NASA has announced today the discovery of Kepler-452b, an Earth-like planet in a Sun-like star's habitable zone:
Kepler-452b is 60 percent larger in diameter than Earth and is considered a super-Earth-size planet. While its mass and composition are not yet determined, previous research suggests that planets the size of Kepler-452b have a good chance of being rocky.
While Kepler-452b is larger than Earth, its 385-day orbit is only 5 percent longer. The planet is 5 percent farther from its parent star Kepler-452 than Earth is from the Sun. Kepler-452 is 6 billion years old, 1.5 billion years older than our sun, has the same temperature, and is 20 percent brighter and has a diameter 10 percent larger.

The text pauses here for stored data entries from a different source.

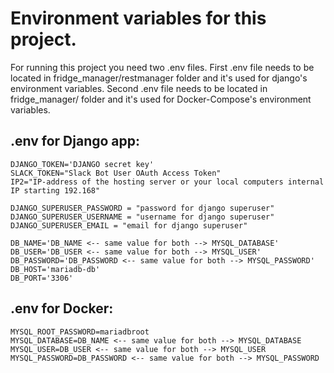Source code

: # Environment variables for this project.

For running this project you need two .env files.
First .env file needs to be located in fridge_manager/restmanager folder and it's used for django's environment variables.
Second .env file needs to be located in fridge_manager/ folder and it's used for Docker-Compose's environment variables.

## .env for Django app:
    
    DJANGO_TOKEN='DJANGO secret key' 
    SLACK_TOKEN="Slack Bot User OAuth Access Token"
    IP2="IP-address of the hosting server or your local computers internal IP starting 192.168"

    DJANGO_SUPERUSER_PASSWORD = "password for django superuser"
    DJANGO_SUPERUSER_USERNAME = "username for django superuser"
    DJANGO_SUPERUSER_EMAIL = "email for django superuser"

    DB_NAME='DB_NAME <-- same value for both --> MYSQL_DATABASE'
    DB_USER='DB_USER <-- same value for both --> MYSQL_USER'
    DB_PASSWORD='DB_PASSWORD <-- same value for both --> MYSQL_PASSWORD'
    DB_HOST='mariadb-db'
    DB_PORT='3306'


## .env for Docker:

    MYSQL_ROOT_PASSWORD=mariadbroot
    MYSQL_DATABASE=DB_NAME <-- same value for both --> MYSQL_DATABASE
    MYSQL_USER=DB_USER <-- same value for both --> MYSQL_USER
    MYSQL_PASSWORD=DB_PASSWORD <-- same value for both --> MYSQL_PASSWORD
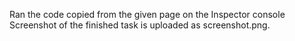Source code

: Ran the code copied from the given page on the Inspector console 
Screenshot of the finished task is uploaded as screenshot.png.

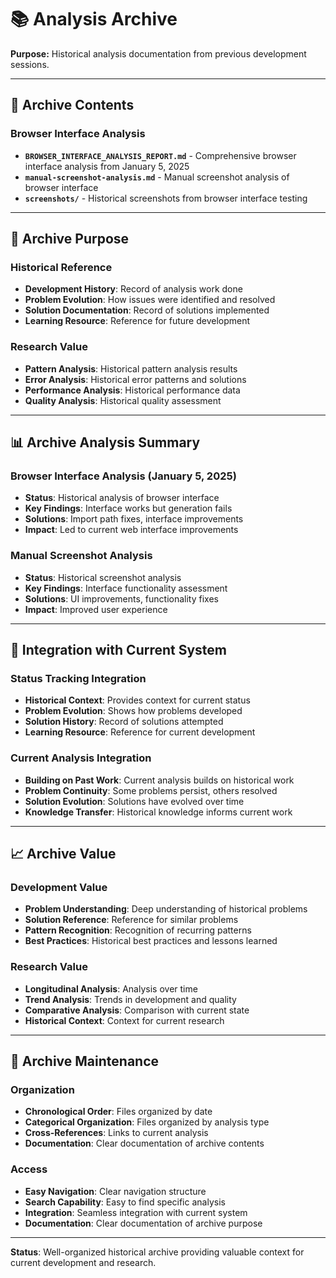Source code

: # 📚 Analysis Archive

**Purpose:** Historical analysis documentation from previous development sessions.

---

## 📁 **Archive Contents**

### **Browser Interface Analysis**
- **`BROWSER_INTERFACE_ANALYSIS_REPORT.md`** - Comprehensive browser interface analysis from January 5, 2025
- **`manual-screenshot-analysis.md`** - Manual screenshot analysis of browser interface
- **`screenshots/`** - Historical screenshots from browser interface testing

---

## 🎯 **Archive Purpose**

### **Historical Reference**
- **Development History**: Record of analysis work done
- **Problem Evolution**: How issues were identified and resolved
- **Solution Documentation**: Record of solutions implemented
- **Learning Resource**: Reference for future development

### **Research Value**
- **Pattern Analysis**: Historical pattern analysis results
- **Error Analysis**: Historical error patterns and solutions
- **Performance Analysis**: Historical performance data
- **Quality Analysis**: Historical quality assessment

---

## 📊 **Archive Analysis Summary**

### **Browser Interface Analysis (January 5, 2025)**
- **Status**: Historical analysis of browser interface
- **Key Findings**: Interface works but generation fails
- **Solutions**: Import path fixes, interface improvements
- **Impact**: Led to current web interface improvements

### **Manual Screenshot Analysis**
- **Status**: Historical screenshot analysis
- **Key Findings**: Interface functionality assessment
- **Solutions**: UI improvements, functionality fixes
- **Impact**: Improved user experience

---

## 🔄 **Integration with Current System**

### **Status Tracking Integration**
- **Historical Context**: Provides context for current status
- **Problem Evolution**: Shows how problems developed
- **Solution History**: Record of solutions attempted
- **Learning Resource**: Reference for current development

### **Current Analysis Integration**
- **Building on Past Work**: Current analysis builds on historical work
- **Problem Continuity**: Some problems persist, others resolved
- **Solution Evolution**: Solutions have evolved over time
- **Knowledge Transfer**: Historical knowledge informs current work

---

## 📈 **Archive Value**

### **Development Value**
- **Problem Understanding**: Deep understanding of historical problems
- **Solution Reference**: Reference for similar problems
- **Pattern Recognition**: Recognition of recurring patterns
- **Best Practices**: Historical best practices and lessons learned

### **Research Value**
- **Longitudinal Analysis**: Analysis over time
- **Trend Analysis**: Trends in development and quality
- **Comparative Analysis**: Comparison with current state
- **Historical Context**: Context for current research

---

## 🎯 **Archive Maintenance**

### **Organization**
- **Chronological Order**: Files organized by date
- **Categorical Organization**: Files organized by analysis type
- **Cross-References**: Links to current analysis
- **Documentation**: Clear documentation of archive contents

### **Access**
- **Easy Navigation**: Clear navigation structure
- **Search Capability**: Easy to find specific analysis
- **Integration**: Seamless integration with current system
- **Documentation**: Clear documentation of archive purpose

---

**Status**: Well-organized historical archive providing valuable context for current development and research.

The Kepler-452 system is located 1,400 light-years away in the constellation Cygnus.
(Score: 3, Interesting) by Thexalon on Friday July 24 2015, @01:46PM
The thing is, we found one much closer to home already: Venus. It has a similar size to Earth, at one point had extensive liquid water, and quite possibly life. Then a runaway greenhouse effect happened about 600 million years ago, and probably killed anything that was alive down there.
The only thing that stops a bad guy with a compiler is a good guy with a compiler.
(Score: 3, Funny) by Geotti on Friday July 24 2015, @05:53PM
and probably killed anything that was alive down there.
Everything? No. A highly advanced humanoid species known as amazons manned a spaceship and flew a few million kilometers to the next planet, where they discovered animals quite similar to them in their DNA structure. The girls genetically reengineered some of them to more closely resemble themselves (mostly for their amusement), the rest is history.